So far so good, and relatively straightforward (though very labour intensive if you’re adding date tags after the fact). And to pull a list of blocks for any one keyword tag, or some combination of them, Logseq’s basic queries will work just fine, which is nice since the GUI tool makes that sort of thing easy.

But a real problem arises if you want to sort the blocks for a given keyword by the date tags associated with them. In that case you absolutely must use an advanced query.
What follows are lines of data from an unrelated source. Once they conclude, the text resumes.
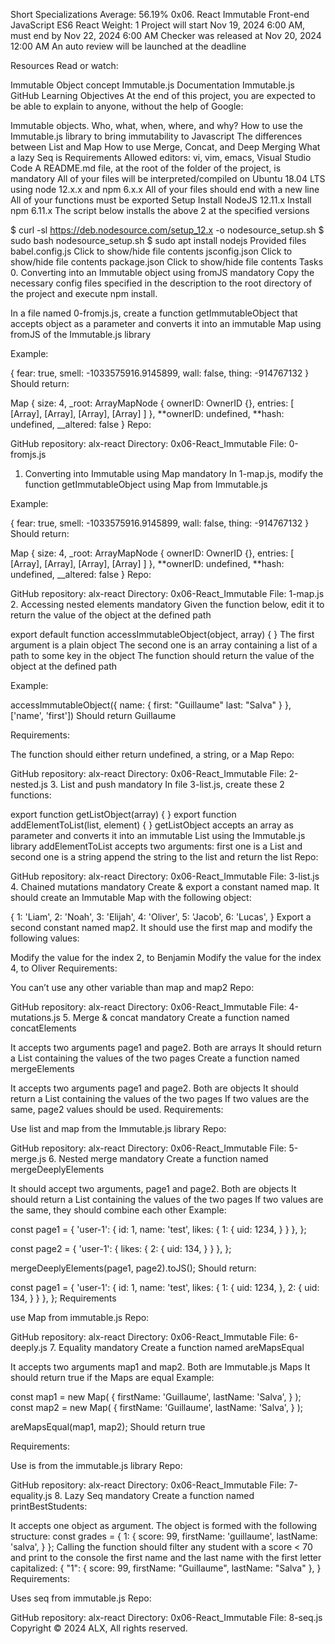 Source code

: Short Specializations
Average: 56.19%
0x06. React Immutable
Front-end
JavaScript
ES6
React
Weight: 1
Project will start Nov 19, 2024 6:00 AM, must end by Nov 22, 2024 6:00 AM
Checker was released at Nov 20, 2024 12:00 AM
An auto review will be launched at the deadline

Resources
Read or watch:

Immutable Object concept
Immutable.js Documentation
Immutable.js GitHub
Learning Objectives
At the end of this project, you are expected to be able to explain to anyone, without the help of Google:

Immutable objects. Who, what, when, where, and why?
How to use the Immutable.js library to bring immutability to Javascript
The differences between List and Map
How to use Merge, Concat, and Deep Merging
What a lazy Seq is
Requirements
Allowed editors: vi, vim, emacs, Visual Studio Code
A README.md file, at the root of the folder of the project, is mandatory
All of your files will be interpreted/compiled on Ubuntu 18.04 LTS using node 12.x.x and npm 6.x.x
All of your files should end with a new line
All of your functions must be exported
Setup
Install NodeJS 12.11.x
Install npm 6.11.x
The script below installs the above 2 at the specified versions

$ curl -sl https://deb.nodesource.com/setup_12.x -o nodesource_setup.sh
$ sudo bash nodesource_setup.sh
$ sudo apt install nodejs
Provided files
babel.config.js
Click to show/hide file contents
jsconfig.json
Click to show/hide file contents
package.json
Click to show/hide file contents
Tasks 0. Converting into an Immutable object using fromJS
mandatory
Copy the necessary config files specified in the description to the root directory of the project and execute npm install.

In a file named 0-fromjs.js, create a function getImmutableObject that accepts object as a parameter and converts it into an immutable Map using fromJS of the Immutable.js library

Example:

{
fear: true,
smell: -1033575916.9145899,
wall: false,
thing: -914767132
}
Should return:

Map {
size: 4,
\_root: ArrayMapNode {
ownerID: OwnerID {},
entries: [ [Array], [Array], [Array], [Array] ]
},
**ownerID: undefined,
**hash: undefined,
\_\_altered: false
}
Repo:

GitHub repository: alx-react
Directory: 0x06-React_Immutable
File: 0-fromjs.js

1. Converting into Immutable using Map
   mandatory
   In 1-map.js, modify the function getImmutableObject using Map from Immutable.js

Example:

{
fear: true,
smell: -1033575916.9145899,
wall: false,
thing: -914767132
}
Should return:

Map {
size: 4,
\_root: ArrayMapNode {
ownerID: OwnerID {},
entries: [ [Array], [Array], [Array], [Array] ]
},
**ownerID: undefined,
**hash: undefined,
\_\_altered: false
}
Repo:

GitHub repository: alx-react
Directory: 0x06-React_Immutable
File: 1-map.js 2. Accessing nested elements
mandatory
Given the function below, edit it to return the value of the object at the defined path

export default function accessImmutableObject(object, array) {
}
The first argument is a plain object
The second one is an array containing a list of a path to some key in the object
The function should return the value of the object at the defined path

Example:

accessImmutableObject({
name: {
first: "Guillaume"
last: "Salva"
}
}, ['name', 'first'])
Should return Guillaume

Requirements:

The function should either return undefined, a string, or a Map
Repo:

GitHub repository: alx-react
Directory: 0x06-React_Immutable
File: 2-nested.js 3. List and push
mandatory
In file 3-list.js, create these 2 functions:

export function getListObject(array) {
}
export function addElementToList(list, element) {
}
getListObject accepts an array as parameter and converts it into an immutable List using the Immutable.js library
addElementToList accepts two arguments: first one is a List and second one is a string
append the string to the list and return the list
Repo:

GitHub repository: alx-react
Directory: 0x06-React_Immutable
File: 3-list.js 4. Chained mutations
mandatory
Create & export a constant named map. It should create an Immutable Map with the following object:

{
1: 'Liam',
2: 'Noah',
3: 'Elijah',
4: 'Oliver',
5: 'Jacob',
6: 'Lucas',
}
Export a second constant named map2. It should use the first map and modify the following values:

Modify the value for the index 2, to Benjamin
Modify the value for the index 4, to Oliver
Requirements:

You can’t use any other variable than map and map2
Repo:

GitHub repository: alx-react
Directory: 0x06-React_Immutable
File: 4-mutations.js 5. Merge & concat
mandatory
Create a function named concatElements

It accepts two arguments page1 and page2. Both are arrays
It should return a List containing the values of the two pages
Create a function named mergeElements

It accepts two arguments page1 and page2. Both are objects
It should return a List containing the values of the two pages
If two values are the same, page2 values should be used.
Requirements:

Use list and map from the Immutable.js library
Repo:

GitHub repository: alx-react
Directory: 0x06-React_Immutable
File: 5-merge.js 6. Nested merge
mandatory
Create a function named mergeDeeplyElements

It should accept two arguments, page1 and page2. Both are objects
It should return a List containing the values of the two pages
If two values are the same, they should combine each other
Example:

const page1 = {
'user-1': {
id: 1,
name: 'test',
likes: {
1: {
uid: 1234,
}
}
},
};

const page2 = {
'user-1': {
likes: {
2: {
uid: 134,
}
}
},
};

mergeDeeplyElements(page1, page2).toJS();
Should return:

const page1 = {
'user-1': {
id: 1,
name: 'test',
likes: {
1: {
uid: 1234,
},
2: {
uid: 134,
}
}
},
};
Requirements

use Map from immutable.js
Repo:

GitHub repository: alx-react
Directory: 0x06-React_Immutable
File: 6-deeply.js 7. Equality
mandatory
Create a function named areMapsEqual

It accepts two arguments map1 and map2. Both are Immutable.js Maps
It should return true if the Maps are equal
Example:

const map1 = new Map(
{
firstName: 'Guillaume',
lastName: 'Salva',
}
);
const map2 = new Map(
{
firstName: 'Guillaume',
lastName: 'Salva',
}
);

areMapsEqual(map1, map2);
Should return true

Requirements:

Use is from the immutable.js library
Repo:

GitHub repository: alx-react
Directory: 0x06-React_Immutable
File: 7-equality.js 8. Lazy Seq
mandatory
Create a function named printBestStudents:

It accepts one object as argument. The object is formed with the following structure:
const grades = {
1: {
score: 99,
firstName: 'guillaume',
lastName: 'salva',
}
};
Calling the function should filter any student with a score < 70 and print to the console the first name and the last name with the first letter capitalized:
{
"1": { score: 99, firstName: "Guillaume", lastName: "Salva" },
}
Requirements:

Uses seq from immutable.js
Repo:

GitHub repository: alx-react
Directory: 0x06-React_Immutable
File: 8-seq.js
Copyright © 2024 ALX, All rights reserved.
The first step was to make sure that the names of the associated date tags were included in my query result set. This wasn’t exactly easy. The relevant date tags can be found at any of three places: a) on the block itself (in which case a call to block/refs will pull it in); b) on some parent of that block, perhaps several levels up (these will be found in block/path-refs); or c) in the page tags (to be found at {:block/page [:block/tags]}) I couldn’t find a way to build a series of :where clauses that would pull out those three different pieces of information and link each of them to some simple variable declared in the :find clause. So I solved the problem instead by using Datalog’s pull API, grabbing the page names of the full set of tags associated with each of the three possible locations for date tags. I also pulled in the :block/content and (the page’s) :block/original-name fields, to allow Logseq to work its default table-view magic with the eventual result set. It took some work to figure out how to get the desired output, since the Datalog/Datomic documentation isn’t exactly generous in its coverage of hierarchical/namespaced keywords, which of course are rampant in Logseq’s database schema. In any case, the raw query result set is a pretty ugly mishmash of vectors and maps, some of them nested several layers deep. But this approach gets you all the information you need to solve the date sorting problem and display the results.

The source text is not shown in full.